XGBoost Importance Features
XGBoost model says that in most scenarios, strong languages indicate the presence of other inappropriate content. In fact, strong language itself is often the host of such content. The lack of descriptors is a function of the content triggered by or indicated by strong languages. After all, no one would like to advertise the frequency of inappropriate content couched in strong languages in the descriptors.
Overall, strong sexual themes (3rd) along with blood and gore (4th), and mild fantasy violence (5th), predict the rating outcomes. Violence and sex often come in fantasy themes and not in a manner totally explicit. Furthermore, sexual themes should be a more independent pathway triggered by strong languages or no descriptor, as the slightly higher importance is reflected in the plot.
The permutation importance of both models appears identical. The two graphs below show how sequential orientation versus parallel training orientations does yield different outcomes. After all, average taking is a less precise manner of pathway choices.
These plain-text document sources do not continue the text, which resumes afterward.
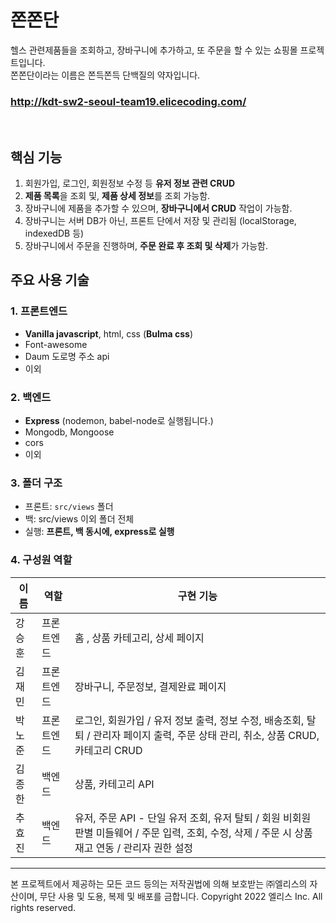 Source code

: # 쫀쫀단

헬스 관련제품들을 조회하고, 장바구니에 추가하고, 또 주문을 할 수 있는 쇼핑몰 프로젝트입니다. <br />
쫀쫀단이라는 이름은 쫀득쫀득 단백질의 약자입니다.

### http://kdt-sw2-seoul-team19.elicecoding.com/

<br>

## 핵심 기능
1. 회원가입, 로그인, 회원정보 수정 등 **유저 정보 관련 CRUD** 
2. **제품 목록**을 조회 및, **제품 상세 정보**를 조회 가능함. 
3. 장바구니에 제품을 추가할 수 있으며, **장바구니에서 CRUD** 작업이 가능함.
4. 장바구니는 서버 DB가 아닌, 프론트 단에서 저장 및 관리됨 (localStorage, indexedDB 등)
5. 장바구니에서 주문을 진행하며, **주문 완료 후 조회 및 삭제**가 가능함.

## 주요 사용 기술

### 1. 프론트엔드

- **Vanilla javascript**, html, css (**Bulma css**)
- Font-awesome 
- Daum 도로명 주소 api 
- 이외

### 2. 백엔드 

- **Express** (nodemon, babel-node로 실행됩니다.)
- Mongodb, Mongoose
- cors
- 이외

### 3. 폴더 구조
- 프론트: `src/views` 폴더 
- 백: src/views 이외 폴더 전체
- 실행: **프론트, 백 동시에, express로 실행**


### 4. 구성원 역할

|  이름  |  역할  |  구현 기능  | 
| ------ | ------ | ------ |
| 강승훈 | 프론트엔드 | 홈 , 상품 카테고리, 상세 페이지 |
| 김재민 | 프론트엔드 | 장바구니, 주문정보, 결제완료 페이지  |
| 박노준 | 프론트엔드 | 로그인, 회원가입 / 유저 정보 출력, 정보 수정, 배송조회, 탈퇴 / 관리자 페이지 출력, 주문 상태 관리, 취소, 상품 CRUD, 카테고리 CRUD  |
| 김종한 |  백엔드  | 상품, 카테고리 API |
| 추효진 |  백엔드  | 유저, 주문 API - 단일 유저 조회, 유저 탈퇴 / 회원 비회원 판별 미들웨어 / 주문 입력, 조회, 수정, 삭제 / 주문 시 상품 재고 연동 / 관리자 권한 설정  |

---

본 프로젝트에서 제공하는 모든 코드 등의는 저작권법에 의해 보호받는 ㈜엘리스의 자산이며, 무단 사용 및 도용, 복제 및 배포를 금합니다.
Copyright 2022 엘리스 Inc. All rights reserved.

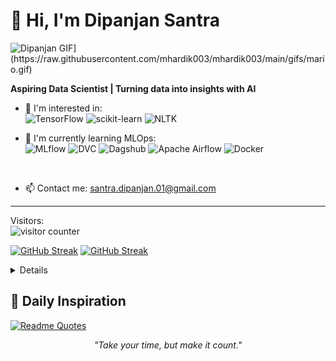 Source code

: # 👋 Hi, I'm Dipanjan Santra

<img src="[https://user-images.githubusercontent.com/74038190/225813708-98b745f2-7d22-48cf-9150-083f1b00d6c9.gif" alt="Dipanjan GIF](https://raw.githubusercontent.com/mhardik003/mhardik003/main/gifs/mario.gif)" />
<br>

**Aspiring Data Scientist | Turning data into insights with AI**

- 👀 I'm interested in:  
![TensorFlow](https://img.shields.io/badge/TensorFlow-%23FF6F00.svg?style=for-the-badge&logo=TensorFlow&logoColor=white)
![scikit-learn](https://img.shields.io/badge/scikit--learn-%2300C853.svg?style=for-the-badge&logo=scikit-learn&logoColor=white)
![NLTK](https://img.shields.io/badge/NLTK-%23007ACC.svg?style=for-the-badge&logo=python&logoColor=white)

- 🌱 I'm currently learning MLOps:  
![MLflow](https://img.shields.io/badge/MLflow-%23000000.svg?style=for-the-badge&logo=mlflow&logoColor=white)
![DVC](https://img.shields.io/badge/DVC-%23007ACC.svg?style=for-the-badge&logo=dataversioncontrol&logoColor=white)
![Dagshub](https://img.shields.io/badge/Dagshub-%23007ACC.svg?style=for-the-badge&logo=dagshub&logoColor=white)
![Apache Airflow](https://img.shields.io/badge/Airflow-%23000F7A.svg?style=for-the-badge&logo=apache-airflow&logoColor=white)
![Docker](https://img.shields.io/badge/Docker-%230DB7ED.svg?style=for-the-badge&logo=docker&logoColor=white)

<br>

- 📫 Contact me: [santra.dipanjan.01@gmail.com](mailto:santra.dipanjan.01@gmail.com)
---
<p align="left"> 
  Visitors: <br>
  <img src="https://profile-counter.glitch.me/Dipanjan777777/count.svg" alt="visitor counter" />
</p>

[![GitHub Streak](https://github-readme-streak-stats-dmbl.vercel.app?user=Dipanjan777777&theme=tokyonight&hide_border=true&date_format=M%20j%5B%2C%20Y%5D)](https://git.io/streak-stats)
[![GitHub Streak](https://github-readme-streak-stats-dmbl.vercel.app?user=Dipanjan777777&theme=icegray&border_radius=3.3&locale=ja)](https://git.io/streak-stats)

<details>
<br>
Trophies:
<br>
  <img src="https://github-profile-trophy.vercel.app/?username=Dipanjan777777" alt="trophies">
<br>
Stats:
<br>
<img src="https://bad-apple-github-readme.vercel.app/api?show_bg=1&username=Dipanjan777777" alt="github stats">
<br>
<br>
<img align="center" src="https://newojima-grs-20230109.vercel.app/api?username=Dipanjan777777&rank_icon=github&show_icons=true&&locale=ja&title_color=fff&text_color=fff&icon_color=fff&hide_border=true&hide_title=false&count_private=true&include_all_commits=true&card_width=495&disable_animations=true&bg_color=4E92C2,4E92C2,FF5357" alt="Github" width="500px"/>
<br>
</details>

## 💭 **Daily Inspiration**

[![Readme Quotes](https://quotes-github-readme.vercel.app/api?type=horizontal&theme=catppuccin_mocha)](https://github.com/piyushsuthar/github-readme-quotes)
<div align="center">

*"Take your time, but make it count."*

</div>
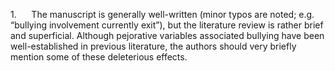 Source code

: 1.      The manuscript is generally well-written (minor typos are noted;
e.g. “bullying involvement currently exit”), but the literature review
is rather brief and superficial. Although pejorative variables
associated bullying have been well-established in previous literature,
the authors should very briefly mention some of these deleterious
effects.
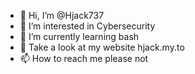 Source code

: - 👋 Hi, I’m @Hjack737
- 👀 I’m interested in Cybersecurity
- 🌱 I’m currently learning bash
- 💞️ Take a look at my website hjack.my.to
- 📫 How to reach me please not

<!---
Hjack737/Hjack737 is a ✨ special ✨ repository because its `README.md` (this file) appears on your GitHub profile.
You can click the Preview link to take a look at your changes.
--->
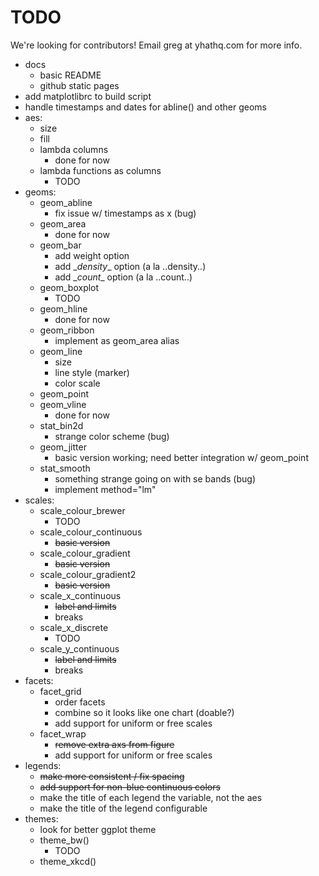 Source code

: # TODO
We're looking for contributors! Email greg at yhathq.com for more info.
- docs
     - basic README
     - github static pages
- add matplotlibrc to build script
- handle timestamps and dates for abline() and other geoms
- aes:
    - size
    - fill
    - lambda columns
        - done for now
    - lambda functions as columns
        - TODO
- geoms:
    - geom_abline
        - fix issue w/ timestamps as x (bug)
    - geom_area
        - done for now
    - geom_bar
        - add weight option
        - add \__density__ option (a la ..density..)
        - add \__count__ option (a la ..count..)
    - geom_boxplot
        - TODO
    - geom_hline
        - done for now
    - geom_ribbon
        - implement as geom_area alias
    - geom_line
        - size
        - line style (marker)
        - color scale
    - geom_point
    - geom_vline
        - done for now
    - stat_bin2d
        - strange color scheme (bug)
    - geom_jitter
        - basic version working; need better integration w/ geom_point
    - stat_smooth
        - something strange going on with se bands (bug)
        - implement method="lm"
- scales:
    - scale_colour_brewer
        - TODO
    - scale_colour_continuous
        - ~~basic version~~
    - scale_colour_gradient
        - ~~basic version~~
    - scale_colour_gradient2
        - ~~basic version~~
    - scale_x_continuous
        - ~~label and limits~~
        - breaks
    - scale_x_discrete
        - TODO
    - scale_y_continuous
        - ~~label and limits~~
        - breaks
- facets:
    - facet_grid
        - order facets
        - combine so it looks like one chart (doable?)
        - add support for uniform or free scales
    - facet_wrap
        - ~~remove extra axs from figure~~
        - add support for uniform or free scales
- legends:
    - ~~make more consistent / fix spacing~~
    - ~~add support for non-blue continuous colors~~
    - make the title of each legend the variable, not the aes
    - make the title of the legend configurable
- themes:
    - look for better ggplot theme
    - theme_bw()
        - TODO
    - theme_xkcd()


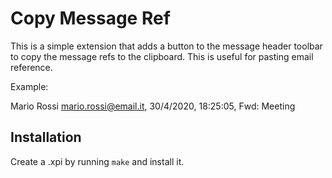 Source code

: # Copy Message Ref

This is a simple extension that adds a button to the message header toolbar to
copy the message refs to the clipboard. This is useful for pasting email
reference.

Example:

Mario Rossi <mario.rossi@email.it>, 30/4/2020, 18:25:05, Fwd: Meeting

## Installation

Create a .xpi by running `make` and install it.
Conclusion — Why XGBoost Makes So Much Sense
It is all about sensitivity to the consequential order in the rating process.
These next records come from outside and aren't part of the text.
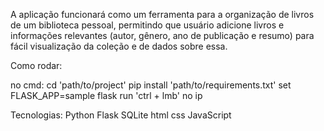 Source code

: A aplicação funcionará como um ferramenta para a organização de livros de um biblioteca pessoal, permitindo que usuário adicione livros e informações relevantes (autor, gênero, ano de publicação e resumo) para fácil visualização da coleção e de dados sobre essa.

Como rodar:

no cmd:
    cd 'path/to/project'
    pip install 'path/to/requirements.txt'
    set FLASK_APP=sample
    flask run
    'ctrl + lmb' no ip

Tecnologias:
    Python
    Flask
    SQLite
    html
    css
    JavaScript

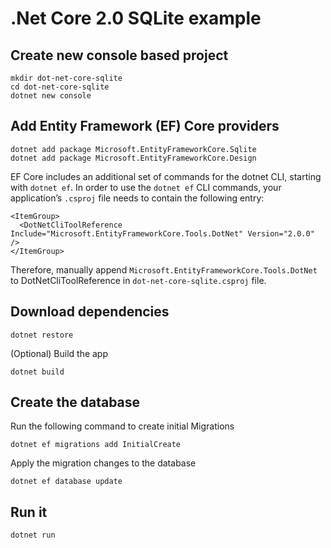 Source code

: # .Net Core 2.0 SQLite example

## Create new console based project

    mkdir dot-net-core-sqlite
    cd dot-net-core-sqlite
    dotnet new console

## Add Entity Framework (EF) Core providers

    dotnet add package Microsoft.EntityFrameworkCore.Sqlite
    dotnet add package Microsoft.EntityFrameworkCore.Design

EF Core includes an additional set of commands for the dotnet CLI, starting with `dotnet ef`. In order to use the `dotnet ef` CLI commands, your application’s `.csproj` file needs to contain the following entry:

    <ItemGroup>
      <DotNetCliToolReference Include="Microsoft.EntityFrameworkCore.Tools.DotNet" Version="2.0.0" />
    </ItemGroup>

Therefore, manually append `Microsoft.EntityFrameworkCore.Tools.DotNet` to DotNetCliToolReference in `dot-net-core-sqlite.csproj` file.

## Download dependencies

    dotnet restore

(Optional) Build the app

    dotnet build

## Create the database

Run the following command to create initial Migrations

    dotnet ef migrations add InitialCreate

Apply the migration changes to the database

    dotnet ef database update

## Run it

    dotnet run
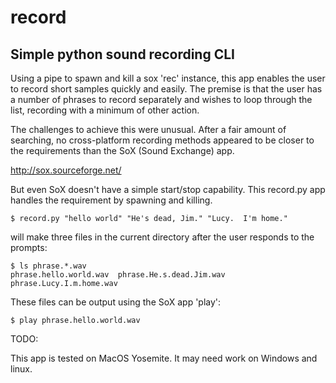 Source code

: # record
Simple python sound recording CLI
---------------------------------

Using a pipe to spawn and kill a sox 'rec' instance,
this app enables the user to record short samples quickly and easily.
The premise is that the user has a number of phrases to record separately
and wishes to loop through the list, recording with a minimum of other action.

The challenges to achieve this were unusual.
After a fair amount of searching,
no cross-platform recording methods appeared to be
closer to the requirements than the SoX (Sound Exchange) app.

http://sox.sourceforge.net/

But even SoX doesn't have a simple start/stop capability.
This record.py app handles the requirement by spawning and killing.

    $ record.py "hello world" "He's dead, Jim." "Lucy.  I'm home."

will make three files in the current directory
after the user responds to the prompts:

    $ ls phrase.*.wav
    phrase.hello.world.wav  phrase.He.s.dead.Jim.wav  phrase.Lucy.I.m.home.wav

These files can be output using the SoX app 'play':

    $ play phrase.hello.world.wav

TODO:

This app is tested on MacOS Yosemite.
It may need work on Windows and linux.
- Language Triggers the Lack of Description, Not the Reverse
Either way, strong language and lack of description indicate the likelihood that there is inappropriate content. However, XGBoost correctly identifies the consequential order — the language causes the lack of disclosure, while Random Forest did not. This result confirms the external reality of marketing and rating more.
2. Sexual Theme (3rd) Is a Weighty Factor by Itself
Strong Sexual theme is ranked 3rd. This makes sense; after all, while strong languages are the primary triggers and media of sexual content, sexual themes themselves are also potent queues. XGBoost picked up on this reality and reflected it in the feature importance ranking.
3. Violent Themes Trigger Higher Rating — Not the Single Elements.
XGBoost picked up blood and gore, mile fantasy theme, and blood as the 4th, 5th, and 6th most important features. This selection showed great sensitivity to the thinking pathway of the game raters. The theme of fantasy violence leads the rest of the factors because it often is the environment to couch much inappropriate content.
After all, spilling orc blood does not appear as bad as spilling a non-combatant human in car theft, even though both are acts of violence and the same caliber.
As a result, XGBoost performs best to explain the game rating process and may help parents identify and detect the trigger of inappropriate content better. Descriptors may tell little, but languages and visual themes, as in all arts and entertainment, tell us what is coming.